Automatic Annotation Augmentation Boosts Translation between Molecules and Natural Language
Zhiqiang Zhong, Simon Sataa-Yu Larsen, Haoyu Guo, Tao Tang, Kuangyu Zhou, Davide Mottin
TL;DR
This work tackles the data scarcity in molecule-language modeling by introducing LA^3, an automated annotation-augmentation pipeline that rewrites molecular captions with large language models to create LaChEBI-20. Trained on this augmented dataset, the LaMolT5 model demonstrates strong gains in text-based de novo molecule generation and molecule captioning, achieving up to 301% improvement in generation and notable improvements in captioning while maintaining parameter efficiency. The approach also extends to broad applications in image, text, and graph tasks, suggesting wide utility beyond the molecular domain. Overall, LA^3 provides a scalable, automated route to richer, diverse annotations that enhance cross-modal molecular understanding and generation with practical impact for drug discovery and related AI tasks.
Abstract
Recent advancements in AI for biological research focus on integrating molecular data with natural language to accelerate drug discovery. However, the scarcity of high-quality annotations limits progress in this area. This paper introduces LA$^3$, a Language-based Automatic Annotation Augmentation framework that leverages large language models to augment existing datasets, thereby improving AI training.
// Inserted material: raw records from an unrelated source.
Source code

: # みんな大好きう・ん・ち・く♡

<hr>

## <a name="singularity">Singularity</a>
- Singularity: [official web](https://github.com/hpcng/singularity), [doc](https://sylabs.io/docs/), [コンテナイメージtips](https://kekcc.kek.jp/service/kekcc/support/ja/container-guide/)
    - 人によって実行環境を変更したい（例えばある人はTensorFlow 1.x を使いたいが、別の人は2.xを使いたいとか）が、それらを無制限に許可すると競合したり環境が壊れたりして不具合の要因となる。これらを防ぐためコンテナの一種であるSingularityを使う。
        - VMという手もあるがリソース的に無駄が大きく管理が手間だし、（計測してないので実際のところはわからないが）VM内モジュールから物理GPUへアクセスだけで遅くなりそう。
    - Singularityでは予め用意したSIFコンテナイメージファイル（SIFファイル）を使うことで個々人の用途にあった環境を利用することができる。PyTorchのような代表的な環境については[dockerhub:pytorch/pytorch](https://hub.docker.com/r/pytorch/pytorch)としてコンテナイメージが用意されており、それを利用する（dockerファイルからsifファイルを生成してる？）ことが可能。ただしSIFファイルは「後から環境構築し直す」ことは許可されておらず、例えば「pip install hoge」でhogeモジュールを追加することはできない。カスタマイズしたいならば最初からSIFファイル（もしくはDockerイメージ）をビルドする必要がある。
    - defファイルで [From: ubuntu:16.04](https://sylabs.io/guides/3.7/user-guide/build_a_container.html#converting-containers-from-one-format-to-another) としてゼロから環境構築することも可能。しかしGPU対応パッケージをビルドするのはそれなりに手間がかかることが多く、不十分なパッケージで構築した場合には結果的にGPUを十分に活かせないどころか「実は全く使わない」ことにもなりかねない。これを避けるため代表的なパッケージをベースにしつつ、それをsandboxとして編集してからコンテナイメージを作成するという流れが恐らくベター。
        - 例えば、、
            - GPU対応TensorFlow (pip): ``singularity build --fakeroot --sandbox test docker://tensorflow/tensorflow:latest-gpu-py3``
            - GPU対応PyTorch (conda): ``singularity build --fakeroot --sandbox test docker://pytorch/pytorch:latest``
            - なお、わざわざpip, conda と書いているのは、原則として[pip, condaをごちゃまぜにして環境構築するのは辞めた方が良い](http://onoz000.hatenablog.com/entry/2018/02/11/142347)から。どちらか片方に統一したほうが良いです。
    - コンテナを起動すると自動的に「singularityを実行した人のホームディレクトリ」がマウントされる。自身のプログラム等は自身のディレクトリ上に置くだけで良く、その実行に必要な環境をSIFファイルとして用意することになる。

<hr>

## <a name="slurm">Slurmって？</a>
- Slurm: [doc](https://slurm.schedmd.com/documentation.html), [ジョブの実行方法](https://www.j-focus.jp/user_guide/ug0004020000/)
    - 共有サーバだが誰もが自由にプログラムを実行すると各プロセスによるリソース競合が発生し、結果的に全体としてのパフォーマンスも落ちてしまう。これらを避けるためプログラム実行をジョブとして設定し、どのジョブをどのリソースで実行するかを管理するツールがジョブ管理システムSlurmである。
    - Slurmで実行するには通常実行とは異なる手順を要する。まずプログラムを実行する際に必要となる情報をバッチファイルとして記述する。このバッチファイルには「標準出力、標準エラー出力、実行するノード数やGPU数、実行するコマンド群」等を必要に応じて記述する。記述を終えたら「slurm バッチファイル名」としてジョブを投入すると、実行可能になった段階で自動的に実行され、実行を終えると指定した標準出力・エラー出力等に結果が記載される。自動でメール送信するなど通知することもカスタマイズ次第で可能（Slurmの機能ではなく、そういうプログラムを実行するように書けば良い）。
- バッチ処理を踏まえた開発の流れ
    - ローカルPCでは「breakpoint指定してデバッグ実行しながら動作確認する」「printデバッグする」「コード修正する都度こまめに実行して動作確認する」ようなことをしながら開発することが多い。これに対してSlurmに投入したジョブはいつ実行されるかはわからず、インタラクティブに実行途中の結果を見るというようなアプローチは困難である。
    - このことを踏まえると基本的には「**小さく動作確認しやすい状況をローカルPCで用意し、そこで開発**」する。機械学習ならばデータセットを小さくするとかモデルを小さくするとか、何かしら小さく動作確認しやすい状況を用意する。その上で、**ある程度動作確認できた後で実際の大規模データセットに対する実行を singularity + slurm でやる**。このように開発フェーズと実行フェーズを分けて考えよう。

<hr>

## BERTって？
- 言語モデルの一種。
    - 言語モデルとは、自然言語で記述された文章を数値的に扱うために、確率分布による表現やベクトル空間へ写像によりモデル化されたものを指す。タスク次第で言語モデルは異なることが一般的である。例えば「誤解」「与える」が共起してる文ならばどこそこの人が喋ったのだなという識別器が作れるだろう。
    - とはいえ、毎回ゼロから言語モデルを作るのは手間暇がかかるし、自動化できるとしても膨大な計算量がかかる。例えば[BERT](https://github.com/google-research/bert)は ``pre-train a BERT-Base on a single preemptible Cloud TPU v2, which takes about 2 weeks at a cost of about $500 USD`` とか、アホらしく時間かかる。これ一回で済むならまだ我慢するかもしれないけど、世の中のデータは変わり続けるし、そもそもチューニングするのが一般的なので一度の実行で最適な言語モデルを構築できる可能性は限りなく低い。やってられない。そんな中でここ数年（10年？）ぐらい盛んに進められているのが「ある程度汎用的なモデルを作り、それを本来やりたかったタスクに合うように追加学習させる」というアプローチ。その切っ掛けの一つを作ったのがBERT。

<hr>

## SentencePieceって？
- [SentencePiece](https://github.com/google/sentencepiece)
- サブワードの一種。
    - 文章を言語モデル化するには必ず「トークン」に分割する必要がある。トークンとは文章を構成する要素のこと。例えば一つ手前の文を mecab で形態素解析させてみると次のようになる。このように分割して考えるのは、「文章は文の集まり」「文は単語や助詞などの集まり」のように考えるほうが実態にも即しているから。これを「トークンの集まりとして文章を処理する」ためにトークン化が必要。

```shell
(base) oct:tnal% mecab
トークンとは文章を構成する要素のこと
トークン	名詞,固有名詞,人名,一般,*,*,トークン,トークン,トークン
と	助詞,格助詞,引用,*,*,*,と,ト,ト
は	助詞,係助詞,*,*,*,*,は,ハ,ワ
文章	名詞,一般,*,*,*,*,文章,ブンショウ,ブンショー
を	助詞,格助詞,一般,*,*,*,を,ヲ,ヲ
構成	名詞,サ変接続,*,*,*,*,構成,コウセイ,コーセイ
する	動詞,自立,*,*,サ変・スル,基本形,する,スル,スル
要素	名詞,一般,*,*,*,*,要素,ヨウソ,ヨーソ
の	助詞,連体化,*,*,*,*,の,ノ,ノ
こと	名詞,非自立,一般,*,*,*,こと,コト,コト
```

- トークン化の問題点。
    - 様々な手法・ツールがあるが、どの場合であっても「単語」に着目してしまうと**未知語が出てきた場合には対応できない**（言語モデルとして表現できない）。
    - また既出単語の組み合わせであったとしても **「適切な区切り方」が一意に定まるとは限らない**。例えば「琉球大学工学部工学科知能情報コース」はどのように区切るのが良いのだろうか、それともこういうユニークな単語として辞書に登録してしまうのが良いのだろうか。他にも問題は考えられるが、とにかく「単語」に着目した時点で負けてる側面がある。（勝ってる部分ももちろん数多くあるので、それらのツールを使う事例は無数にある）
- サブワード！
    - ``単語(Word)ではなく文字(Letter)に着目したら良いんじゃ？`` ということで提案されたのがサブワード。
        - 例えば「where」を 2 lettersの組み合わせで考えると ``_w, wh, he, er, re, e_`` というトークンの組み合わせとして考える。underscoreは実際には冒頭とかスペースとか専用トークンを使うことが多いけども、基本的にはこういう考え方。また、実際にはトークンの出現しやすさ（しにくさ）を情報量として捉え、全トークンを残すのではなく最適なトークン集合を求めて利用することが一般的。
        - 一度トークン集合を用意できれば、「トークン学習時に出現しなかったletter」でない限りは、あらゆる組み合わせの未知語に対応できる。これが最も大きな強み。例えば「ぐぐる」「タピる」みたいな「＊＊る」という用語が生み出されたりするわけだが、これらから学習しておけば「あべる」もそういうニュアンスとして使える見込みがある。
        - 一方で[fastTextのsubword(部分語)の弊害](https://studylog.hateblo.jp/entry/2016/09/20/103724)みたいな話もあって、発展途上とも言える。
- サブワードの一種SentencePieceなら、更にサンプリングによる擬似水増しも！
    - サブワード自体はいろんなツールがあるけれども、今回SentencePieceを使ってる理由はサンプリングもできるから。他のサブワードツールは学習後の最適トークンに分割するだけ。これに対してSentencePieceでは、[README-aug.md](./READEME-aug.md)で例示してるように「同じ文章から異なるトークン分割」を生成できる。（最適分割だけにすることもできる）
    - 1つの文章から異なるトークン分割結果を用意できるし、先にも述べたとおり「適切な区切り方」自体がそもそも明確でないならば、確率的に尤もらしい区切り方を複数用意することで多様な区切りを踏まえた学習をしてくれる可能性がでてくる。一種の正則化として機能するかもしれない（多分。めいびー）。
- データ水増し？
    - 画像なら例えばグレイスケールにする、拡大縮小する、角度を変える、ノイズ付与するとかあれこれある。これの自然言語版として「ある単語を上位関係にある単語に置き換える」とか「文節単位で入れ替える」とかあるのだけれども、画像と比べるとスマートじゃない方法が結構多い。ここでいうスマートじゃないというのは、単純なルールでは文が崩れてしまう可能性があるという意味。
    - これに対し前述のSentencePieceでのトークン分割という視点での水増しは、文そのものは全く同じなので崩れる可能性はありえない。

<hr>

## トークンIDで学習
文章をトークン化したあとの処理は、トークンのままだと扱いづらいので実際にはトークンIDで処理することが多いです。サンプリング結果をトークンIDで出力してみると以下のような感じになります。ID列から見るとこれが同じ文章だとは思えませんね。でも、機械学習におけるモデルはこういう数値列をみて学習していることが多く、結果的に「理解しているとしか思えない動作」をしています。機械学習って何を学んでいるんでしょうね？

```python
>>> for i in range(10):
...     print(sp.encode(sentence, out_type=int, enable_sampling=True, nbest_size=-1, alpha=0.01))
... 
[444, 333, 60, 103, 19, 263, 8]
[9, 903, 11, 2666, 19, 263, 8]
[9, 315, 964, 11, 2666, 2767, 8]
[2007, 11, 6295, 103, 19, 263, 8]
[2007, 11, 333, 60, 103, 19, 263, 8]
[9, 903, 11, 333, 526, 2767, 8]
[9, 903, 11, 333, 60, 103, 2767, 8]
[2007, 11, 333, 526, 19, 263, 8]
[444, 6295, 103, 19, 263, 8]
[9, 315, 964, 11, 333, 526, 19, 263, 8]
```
We demonstrate the effectiveness of LA$^3$ by creating an enhanced dataset, LaChEBI-20, where we systematically rewrite the annotations of molecules from an established dataset. These rewritten annotations preserve essential molecular information while providing more varied sentence structures and vocabulary. Using LaChEBI-20, we train LaMolT5 based on a benchmark architecture to learn the mapping between molecular representations and augmented annotations. Experimental results on text-based *de novo* molecule generation and molecule captioning demonstrate that LaMolT5 outperforms state-of-the-art models. Notably, incorporating LA$^3$ leads to improvements of up to 301% over the benchmark architecture. Furthermore, we validate the effectiveness of LA$^3$ notable applications in *image*, *text* and *graph* tasks, affirming its versatility and utility.